WORK INSTRUCTION — Exclude all pictures, then copy each of the records exactly as written.

EXTRACTED ENTRIES —
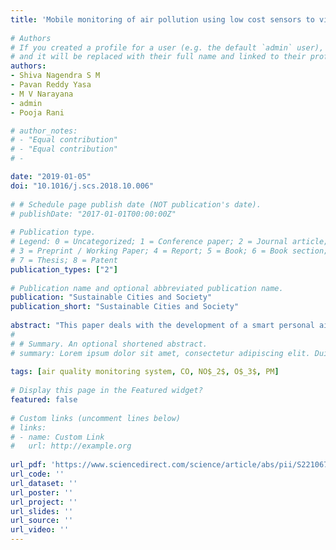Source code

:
 ```yaml
---
title: 'Mobile monitoring of air pollution using low cost sensors to visualize spatio-temporal variation of pollutants at urban hotspots'
    
# Authors
# If you created a profile for a user (e.g. the default `admin` user), write the username (folder name) here 
# and it will be replaced with their full name and linked to their profile.
authors:
- Shiva Nagendra S M
- Pavan Reddy Yasa
- M V Narayana
- admin
- Pooja Rani

# author_notes:
# - "Equal contribution"
# - "Equal contribution"
# -

date: "2019-01-05"
doi: "10.1016/j.scs.2018.10.006"
    
# # Schedule page publish date (NOT publication's date).
# publishDate: "2017-01-01T00:00:00Z"
    
# Publication type.
# Legend: 0 = Uncategorized; 1 = Conference paper; 2 = Journal article;
# 3 = Preprint / Working Paper; 4 = Report; 5 = Book; 6 = Book section;
# 7 = Thesis; 8 = Patent
publication_types: ["2"]
    
# Publication name and optional abbreviated publication name.
publication: "Sustainable Cities and Society"
publication_short: "Sustainable Cities and Society"
    
abstract: "This paper deals with the development of a smart personal air quality monitoring system (SPAMS) for real time air quality monitoring. The commercially available low-cost CO, NO$_2$, O$_3$, PM, temperature (T) and humidity (RH) sensors along with the microcontroller and GPRS were integrated in SPAMS. The developed SPAMS was calibrated in the laboratory and vali- dated through field measurements. Field measurements were performed by walking on footpaths and travelling in the bus during various times of a day and different days in a week at selected locations in Chennai city, India. Re- sults indicated that the PM2.5 concentration was highest in busy traffic site (mean = 22.7 ± 8.45 μg/m$^3$) and lowest in urban background (mean = 9.3 ± 5.75 μg/m$^3$). Whereas, the CO concentration was lowest at beach road (mean = 0.26 ± 0.01 ppm). Not much variation was observed in the average concentrations of NO$_2$ and O$_3$. On the other hand, while travelling in buses, higher concentration of CO and NO2 were observed during the morning and evening periods due to the peaking traffic flow. On contrary O$_3$ concentration was found to be highest during afternoon due to photochemical reactions."
#     
# # Summary. An optional shortened abstract.
# summary: Lorem ipsum dolor sit amet, consectetur adipiscing elit. Duis posuere tellus ac convallis placerat. Proin tincidunt magna sed ex sollicitudin condimentum.
    
tags: [air quality monitoring system, CO, NO$_2$, O$_3$, PM]
    
# Display this page in the Featured widget?
featured: false
    
# Custom links (uncomment lines below)
# links:
# - name: Custom Link
#   url: http://example.org
    
url_pdf: 'https://www.sciencedirect.com/science/article/abs/pii/S2210670717314002'
url_code: ''
url_dataset: ''
url_poster: ''
url_project: ''
url_slides: ''
url_source: ''
url_video: ''
---
```

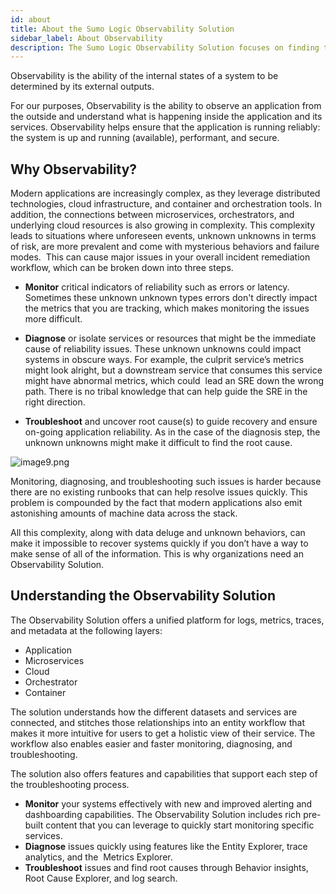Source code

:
 ```yaml
---
id: about
title: About the Sumo Logic Observability Solution
sidebar_label: About Observability
description: The Sumo Logic Observability Solution focuses on finding the unconsidered issue, the unknown risks to your system.
---
```


Observability is the ability of the internal states of a system to be determined by its external outputs.

For our purposes, Observability is the ability to observe an application from the outside and understand what is happening inside the application and its services. Observability helps ensure that the application is running reliably: the system is up and running (available), performant, and secure.  

## Why Observability?

Modern applications are increasingly complex, as they leverage distributed technologies, cloud infrastructure, and container and orchestration tools. In addition, the connections between microservices, orchestrators, and underlying cloud resources is also growing in complexity. This complexity leads to situations where unforeseen events, unknown unknowns in terms of risk, are more prevalent and come with mysterious behaviors and failure modes.  This can cause major issues in your overall incident remediation workflow, which can be broken down into three steps. 

* **Monitor** critical indicators of reliability such as errors or latency. Sometimes these unknown unknown types errors don't directly impact the metrics that you are tracking, which makes monitoring the issues more difficult.  

* **Diagnose** or isolate services or resources that might be the immediate cause of reliability issues. These unknown unknowns could impact systems in obscure ways. For example, the culprit service’s metrics might look alright, but a downstream service that consumes this service might have abnormal metrics, which could  lead an SRE down the wrong path. There is no tribal knowledge that can help guide the SRE in the right direction. 

* **Troubleshoot** and uncover root cause(s) to guide recovery and ensure on-going application reliability. As in the case of the diagnosis step, the unknown unknowns might make it difficult to find the root cause.

![image9.png](/img/observability/about-ob-architecture.png)

Monitoring, diagnosing, and troubleshooting such issues is harder because there are no existing runbooks that can help resolve issues quickly. This problem is compounded by the fact that modern applications also emit astonishing amounts of machine data across the stack. 

All this complexity, along with data deluge and unknown behaviors, can make it impossible to recover systems quickly if you don’t have a way to make sense of all of the information. This is why organizations need an Observability Solution. 

## Understanding the Observability Solution

The Observability Solution offers a unified platform for logs, metrics, traces, and metadata at the following layers:

* Application
* Microservices
* Cloud
* Orchestrator
* Container 

The solution understands how the different datasets and services are connected, and stitches those relationships into an entity workflow that makes it more intuitive for users to get a holistic view of their service. The workflow also enables easier and faster monitoring, diagnosing, and troubleshooting.

The solution also offers features and capabilities that support each step of the troubleshooting process.

* **Monitor** your systems effectively with new and improved alerting and dashboarding capabilities. The Observability Solution includes rich pre-built content that you can leverage to quickly start monitoring specific services. 
* **Diagnose** issues quickly using features like the Entity Explorer, trace analytics, and the  Metrics Explorer.  
* **Troubleshoot** issues and find root causes through Behavior insights, Root Cause Explorer, and log search.
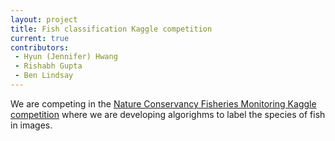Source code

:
 ```yaml
---
layout: project
title: Fish classification Kaggle competition
current: true
contributors:
 - Hyun (Jennifer) Hwang
 - Rishabh Gupta
 - Ben Lindsay
---
```


We are competing in the [Nature Conservancy Fisheries Monitoring Kaggle competition](https://www.kaggle.com/c/the-nature-conservancy-fisheries-monitoring) where we are developing algorighms to label the species of fish in images.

OUTPUT FOR THIS TASK —
Source code

:
 ```yaml
---
title: 'Mobile monitoring of air pollution using low cost sensors to visualize spatio-temporal variation of pollutants at urban hotspots'
    
# Authors
# If you created a profile for a user (e.g. the default `admin` user), write the username (folder name) here 
# and it will be replaced with their full name and linked to their profile.
authors:
- Shiva Nagendra S M
- Pavan Reddy Yasa
- M V Narayana
- admin
- Pooja Rani

# author_notes:
# - "Equal contribution"
# - "Equal contribution"
# -

date: "2019-01-05"
doi: "10.1016/j.scs.2018.10.006"
    
# # Schedule page publish date (NOT publication's date).
# publishDate: "2017-01-01T00:00:00Z"
    
# Publication type.
# Legend: 0 = Uncategorized; 1 = Conference paper; 2 = Journal article;
# 3 = Preprint / Working Paper; 4 = Report; 5 = Book; 6 = Book section;
# 7 = Thesis; 8 = Patent
publication_types: ["2"]
    
# Publication name and optional abbreviated publication name.
publication: "Sustainable Cities and Society"
publication_short: "Sustainable Cities and Society"
    
abstract: "This paper deals with the development of a smart personal air quality monitoring system (SPAMS) for real time air quality monitoring. The commercially available low-cost CO, NO$_2$, O$_3$, PM, temperature (T) and humidity (RH) sensors along with the microcontroller and GPRS were integrated in SPAMS. The developed SPAMS was calibrated in the laboratory and vali- dated through field measurements. Field measurements were performed by walking on footpaths and travelling in the bus during various times of a day and different days in a week at selected locations in Chennai city, India. Re- sults indicated that the PM2.5 concentration was highest in busy traffic site (mean = 22.7 ± 8.45 μg/m$^3$) and lowest in urban background (mean = 9.3 ± 5.75 μg/m$^3$). Whereas, the CO concentration was lowest at beach road (mean = 0.26 ± 0.01 ppm). Not much variation was observed in the average concentrations of NO$_2$ and O$_3$. On the other hand, while travelling in buses, higher concentration of CO and NO2 were observed during the morning and evening periods due to the peaking traffic flow. On contrary O$_3$ concentration was found to be highest during afternoon due to photochemical reactions."
#     
# # Summary. An optional shortened abstract.
# summary: Lorem ipsum dolor sit amet, consectetur adipiscing elit. Duis posuere tellus ac convallis placerat. Proin tincidunt magna sed ex sollicitudin condimentum.
    
tags: [air quality monitoring system, CO, NO$_2$, O$_3$, PM]
    
# Display this page in the Featured widget?
featured: false
    
# Custom links (uncomment lines below)
# links:
# - name: Custom Link
#   url: http://example.org
    
url_pdf: 'https://www.sciencedirect.com/science/article/abs/pii/S2210670717314002'
url_code: ''
url_dataset: ''
url_poster: ''
url_project: ''
url_slides: ''
url_source: ''
url_video: ''
---
```

Source code

:
 ```yaml
---
id: about
title: About the Sumo Logic Observability Solution
sidebar_label: About Observability
description: The Sumo Logic Observability Solution focuses on finding the unconsidered issue, the unknown risks to your system.
---
```


Observability is the ability of the internal states of a system to be determined by its external outputs.

For our purposes, Observability is the ability to observe an application from the outside and understand what is happening inside the application and its services. Observability helps ensure that the application is running reliably: the system is up and running (available), performant, and secure.  

## Why Observability?

Modern applications are increasingly complex, as they leverage distributed technologies, cloud infrastructure, and container and orchestration tools. In addition, the connections between microservices, orchestrators, and underlying cloud resources is also growing in complexity. This complexity leads to situations where unforeseen events, unknown unknowns in terms of risk, are more prevalent and come with mysterious behaviors and failure modes.  This can cause major issues in your overall incident remediation workflow, which can be broken down into three steps. 

* **Monitor** critical indicators of reliability such as errors or latency. Sometimes these unknown unknown types errors don't directly impact the metrics that you are tracking, which makes monitoring the issues more difficult.  

* **Diagnose** or isolate services or resources that might be the immediate cause of reliability issues. These unknown unknowns could impact systems in obscure ways. For example, the culprit service’s metrics might look alright, but a downstream service that consumes this service might have abnormal metrics, which could  lead an SRE down the wrong path. There is no tribal knowledge that can help guide the SRE in the right direction. 

* **Troubleshoot** and uncover root cause(s) to guide recovery and ensure on-going application reliability. As in the case of the diagnosis step, the unknown unknowns might make it difficult to find the root cause.

![image9.png](/img/observability/about-ob-architecture.png)

Monitoring, diagnosing, and troubleshooting such issues is harder because there are no existing runbooks that can help resolve issues quickly. This problem is compounded by the fact that modern applications also emit astonishing amounts of machine data across the stack. 

All this complexity, along with data deluge and unknown behaviors, can make it impossible to recover systems quickly if you don’t have a way to make sense of all of the information. This is why organizations need an Observability Solution. 

## Understanding the Observability Solution

The Observability Solution offers a unified platform for logs, metrics, traces, and metadata at the following layers:

* Application
* Microservices
* Cloud
* Orchestrator
* Container 

The solution understands how the different datasets and services are connected, and stitches those relationships into an entity workflow that makes it more intuitive for users to get a holistic view of their service. The workflow also enables easier and faster monitoring, diagnosing, and troubleshooting.

The solution also offers features and capabilities that support each step of the troubleshooting process.

* **Monitor** your systems effectively with new and improved alerting and dashboarding capabilities. The Observability Solution includes rich pre-built content that you can leverage to quickly start monitoring specific services. 
* **Diagnose** issues quickly using features like the Entity Explorer, trace analytics, and the  Metrics Explorer.  
* **Troubleshoot** issues and find root causes through Behavior insights, Root Cause Explorer, and log search.
Source code

:
 ```yaml
---
layout: project
title: Fish classification Kaggle competition
current: true
contributors:
 - Hyun (Jennifer) Hwang
 - Rishabh Gupta
 - Ben Lindsay
---
```


We are competing in the [Nature Conservancy Fisheries Monitoring Kaggle competition](https://www.kaggle.com/c/the-nature-conservancy-fisheries-monitoring) where we are developing algorighms to label the species of fish in images.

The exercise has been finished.